Tüm canlılarda (hayvanlar, bitkiler, mantarlar, bakteriler, virüsler) bu süreç aynıdır. Yani ufak farklar haricinde, aynı kodları ve aynı süreci paylaşıyoruz. Bu da, tüm canlıların ortak geçmişi olduğuna işaret ediyor.
Şimdi esas konuya yaklaşıyoruz ama önce 2015'te açtığım bir konudan kısaca bahsedeyim.
Telomerler ve VO2max ilişkisi
Evet, telomerlerimiz her tekrarda kısalıyor. Ancak yapılan araştırmalar ilginç bulgular gösteriyor. Örneğin VO2max ile telomer kısalması arasında sıkı bir bağlantı var.
VO2max değerleri yüksek olanların DNA'ları incelendiğinde, kendi yaşıtlarına göre telomerlerinin daha uzun olduğu görülüyor. Neden olabilir?
En akla yatkın açıklama, VO2max'ı yüksek olanlarda hücre tekrarının azalması. Yani VO2max'ı arttırıcı spor yaptıkça hücrelerimiz daha dirençli hale geliyor ve yeni üretime ihtiyaç duymuyor. Spor yaptıkça aslında daha dayanıklı hücre yaratıyoruz. VO2max yüksekliği demek, bir nabız atımında daha fazla oksijen taşınımı demektir.
Geldik konu başlığına:
Her hayvanın yaşam ömrü toplam kalp atım sayısıyla kabaca aynıdır (insan da buna dahil). Filler farelerden daha uzun yaşar ama nabız sayıları düşüktür. Kalp atımları ölçülürse her iki türün yaşamlarının aynı uzunlukta olduğu ortaya çıkar.

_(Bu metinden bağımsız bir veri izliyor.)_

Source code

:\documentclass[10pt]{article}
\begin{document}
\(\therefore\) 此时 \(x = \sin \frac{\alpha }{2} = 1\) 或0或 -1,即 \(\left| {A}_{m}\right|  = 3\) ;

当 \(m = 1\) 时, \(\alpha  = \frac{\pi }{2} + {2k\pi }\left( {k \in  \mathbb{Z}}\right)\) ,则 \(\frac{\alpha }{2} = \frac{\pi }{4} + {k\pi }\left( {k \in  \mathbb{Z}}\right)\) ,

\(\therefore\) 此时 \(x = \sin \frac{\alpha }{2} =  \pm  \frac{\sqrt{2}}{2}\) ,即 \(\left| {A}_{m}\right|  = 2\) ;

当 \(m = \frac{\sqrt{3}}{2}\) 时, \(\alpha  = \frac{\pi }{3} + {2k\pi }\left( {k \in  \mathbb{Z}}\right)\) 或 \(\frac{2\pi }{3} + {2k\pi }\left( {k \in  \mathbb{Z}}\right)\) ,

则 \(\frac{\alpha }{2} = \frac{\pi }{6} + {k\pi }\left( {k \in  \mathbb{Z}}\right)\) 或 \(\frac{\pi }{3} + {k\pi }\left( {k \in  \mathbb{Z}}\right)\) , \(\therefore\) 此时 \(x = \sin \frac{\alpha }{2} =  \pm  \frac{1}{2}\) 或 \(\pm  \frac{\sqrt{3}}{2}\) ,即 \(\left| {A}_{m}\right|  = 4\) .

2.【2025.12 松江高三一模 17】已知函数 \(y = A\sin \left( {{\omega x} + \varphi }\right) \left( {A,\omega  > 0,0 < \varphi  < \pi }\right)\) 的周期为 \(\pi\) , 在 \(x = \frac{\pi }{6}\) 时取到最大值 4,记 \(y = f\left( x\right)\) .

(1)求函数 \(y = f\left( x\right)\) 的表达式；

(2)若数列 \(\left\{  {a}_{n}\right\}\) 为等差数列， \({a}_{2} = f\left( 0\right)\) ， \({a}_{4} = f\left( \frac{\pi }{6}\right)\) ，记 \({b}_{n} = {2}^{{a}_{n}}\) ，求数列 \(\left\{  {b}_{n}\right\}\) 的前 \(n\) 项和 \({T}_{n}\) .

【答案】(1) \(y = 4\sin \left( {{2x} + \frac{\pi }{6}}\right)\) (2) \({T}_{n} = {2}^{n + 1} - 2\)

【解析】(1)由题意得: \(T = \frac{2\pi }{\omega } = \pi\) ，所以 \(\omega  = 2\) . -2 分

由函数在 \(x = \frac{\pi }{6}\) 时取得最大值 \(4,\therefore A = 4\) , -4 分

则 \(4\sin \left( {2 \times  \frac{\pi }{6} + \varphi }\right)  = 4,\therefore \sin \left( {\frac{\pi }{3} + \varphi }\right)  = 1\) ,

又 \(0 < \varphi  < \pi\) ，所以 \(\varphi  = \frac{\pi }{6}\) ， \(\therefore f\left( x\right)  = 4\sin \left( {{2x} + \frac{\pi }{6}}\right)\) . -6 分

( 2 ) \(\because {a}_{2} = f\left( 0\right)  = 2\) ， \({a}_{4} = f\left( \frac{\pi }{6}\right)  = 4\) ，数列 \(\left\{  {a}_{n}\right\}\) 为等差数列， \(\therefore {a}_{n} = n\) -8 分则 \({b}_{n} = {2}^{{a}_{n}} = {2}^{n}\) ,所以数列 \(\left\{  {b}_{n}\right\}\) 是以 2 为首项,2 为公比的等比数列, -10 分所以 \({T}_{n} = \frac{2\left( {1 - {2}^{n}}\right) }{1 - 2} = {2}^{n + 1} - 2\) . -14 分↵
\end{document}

Yaşam çeşitliliği bir ton versiyon yarattığından, az da olsa bu kurala uymayan bazı istisnalar vardır. Bunlardan biri yarasalar ve kuşlar. Mesela minik yarasalar 30 yıl yaşarlar ama nabızları korkunç hızda atar.
Prof. George Dunnet'ın aynı fulmar martısıyla 40 yıl arayla çektirdiği iki fotoğrafı fikir verir.

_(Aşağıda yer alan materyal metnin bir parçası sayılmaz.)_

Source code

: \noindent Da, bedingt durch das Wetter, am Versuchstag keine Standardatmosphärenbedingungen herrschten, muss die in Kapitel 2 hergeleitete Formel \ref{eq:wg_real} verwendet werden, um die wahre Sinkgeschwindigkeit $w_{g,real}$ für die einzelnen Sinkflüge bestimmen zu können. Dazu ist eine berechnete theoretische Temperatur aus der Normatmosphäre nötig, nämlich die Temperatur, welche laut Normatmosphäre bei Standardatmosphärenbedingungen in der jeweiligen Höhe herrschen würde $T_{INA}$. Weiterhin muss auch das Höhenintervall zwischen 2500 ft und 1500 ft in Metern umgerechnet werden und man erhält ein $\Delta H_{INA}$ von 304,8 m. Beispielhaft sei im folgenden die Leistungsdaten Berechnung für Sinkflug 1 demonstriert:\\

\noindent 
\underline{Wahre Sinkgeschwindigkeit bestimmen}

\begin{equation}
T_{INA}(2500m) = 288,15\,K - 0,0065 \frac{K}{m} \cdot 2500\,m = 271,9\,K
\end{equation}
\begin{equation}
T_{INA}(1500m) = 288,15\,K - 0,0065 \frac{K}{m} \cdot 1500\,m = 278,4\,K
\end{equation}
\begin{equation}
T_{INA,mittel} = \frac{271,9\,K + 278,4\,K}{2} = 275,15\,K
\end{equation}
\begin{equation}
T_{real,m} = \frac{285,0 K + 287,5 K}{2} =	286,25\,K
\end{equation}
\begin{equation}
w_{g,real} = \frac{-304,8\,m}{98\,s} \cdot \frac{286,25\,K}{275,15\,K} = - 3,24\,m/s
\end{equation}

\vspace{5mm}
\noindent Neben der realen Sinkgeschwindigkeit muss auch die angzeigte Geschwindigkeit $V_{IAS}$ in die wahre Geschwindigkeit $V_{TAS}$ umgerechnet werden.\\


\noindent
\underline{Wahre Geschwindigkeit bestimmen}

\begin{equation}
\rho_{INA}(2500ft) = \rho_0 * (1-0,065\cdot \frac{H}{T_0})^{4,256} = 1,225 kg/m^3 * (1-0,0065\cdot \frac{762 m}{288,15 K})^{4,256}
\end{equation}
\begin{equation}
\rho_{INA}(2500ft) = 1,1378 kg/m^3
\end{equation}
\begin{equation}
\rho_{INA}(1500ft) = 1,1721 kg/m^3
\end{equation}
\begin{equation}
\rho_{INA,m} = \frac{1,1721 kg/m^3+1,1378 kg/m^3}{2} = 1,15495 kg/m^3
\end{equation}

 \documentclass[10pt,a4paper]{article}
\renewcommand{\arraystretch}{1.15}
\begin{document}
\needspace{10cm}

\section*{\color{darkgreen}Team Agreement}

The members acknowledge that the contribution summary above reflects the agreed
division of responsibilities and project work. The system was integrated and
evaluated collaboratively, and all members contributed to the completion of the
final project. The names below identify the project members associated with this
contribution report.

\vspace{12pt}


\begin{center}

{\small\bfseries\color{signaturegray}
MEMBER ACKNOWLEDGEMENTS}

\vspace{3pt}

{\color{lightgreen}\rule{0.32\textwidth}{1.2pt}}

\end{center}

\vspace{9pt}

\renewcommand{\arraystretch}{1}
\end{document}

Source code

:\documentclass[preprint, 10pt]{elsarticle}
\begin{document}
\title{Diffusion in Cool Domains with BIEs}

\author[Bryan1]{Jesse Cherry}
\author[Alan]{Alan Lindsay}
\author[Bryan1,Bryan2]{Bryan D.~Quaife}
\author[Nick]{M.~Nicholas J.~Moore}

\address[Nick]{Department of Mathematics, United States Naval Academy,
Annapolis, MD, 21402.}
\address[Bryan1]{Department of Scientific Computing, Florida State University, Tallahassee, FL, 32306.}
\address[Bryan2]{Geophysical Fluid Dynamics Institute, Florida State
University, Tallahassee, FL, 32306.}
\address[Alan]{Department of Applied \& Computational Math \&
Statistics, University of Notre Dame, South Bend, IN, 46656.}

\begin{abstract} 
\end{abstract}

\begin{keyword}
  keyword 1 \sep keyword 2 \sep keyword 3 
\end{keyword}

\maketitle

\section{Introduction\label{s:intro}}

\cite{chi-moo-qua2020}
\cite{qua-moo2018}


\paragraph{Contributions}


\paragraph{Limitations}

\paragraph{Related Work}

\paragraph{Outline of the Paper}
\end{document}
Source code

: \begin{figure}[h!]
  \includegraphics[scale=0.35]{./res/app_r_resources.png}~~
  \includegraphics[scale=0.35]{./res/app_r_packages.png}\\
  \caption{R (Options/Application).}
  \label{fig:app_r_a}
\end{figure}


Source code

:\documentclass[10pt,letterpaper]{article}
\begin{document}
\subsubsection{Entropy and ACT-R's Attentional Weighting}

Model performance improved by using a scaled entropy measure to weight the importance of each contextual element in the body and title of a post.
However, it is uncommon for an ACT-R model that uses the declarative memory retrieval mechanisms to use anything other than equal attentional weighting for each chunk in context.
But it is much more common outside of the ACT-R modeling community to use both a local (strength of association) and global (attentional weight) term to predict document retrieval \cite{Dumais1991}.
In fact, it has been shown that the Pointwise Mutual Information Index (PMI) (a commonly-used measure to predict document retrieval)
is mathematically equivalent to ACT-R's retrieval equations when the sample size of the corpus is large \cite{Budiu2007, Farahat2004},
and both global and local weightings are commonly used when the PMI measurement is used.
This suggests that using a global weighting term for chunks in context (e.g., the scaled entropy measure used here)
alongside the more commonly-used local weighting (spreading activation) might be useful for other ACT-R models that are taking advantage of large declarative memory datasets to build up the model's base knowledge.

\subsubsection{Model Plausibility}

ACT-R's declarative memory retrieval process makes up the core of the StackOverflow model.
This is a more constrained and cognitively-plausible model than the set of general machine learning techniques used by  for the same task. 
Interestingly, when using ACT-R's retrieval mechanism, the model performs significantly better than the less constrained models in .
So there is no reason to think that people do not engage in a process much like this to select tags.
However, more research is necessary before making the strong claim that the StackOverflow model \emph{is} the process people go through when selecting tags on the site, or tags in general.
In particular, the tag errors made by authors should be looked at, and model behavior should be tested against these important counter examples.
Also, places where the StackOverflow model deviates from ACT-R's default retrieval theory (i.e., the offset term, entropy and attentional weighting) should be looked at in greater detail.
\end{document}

Martıda neredeyse hiç değişiklik yokken Dunnet'te değişim bariz.
Bu istisnalar kuşların evrim süreciyle ilgili yeni keşifler yapılmasını gerektiriyor.
Ancak özete gelirsek, telomer kısalması önlemeyen bir gerçek olduğundan, ömrü belirleyen şey hücre dayanıklılığı olup, bu dayanıklılığını sağlayan şeyin yeterince oksijen ve yakıt alması olarak görülüyor.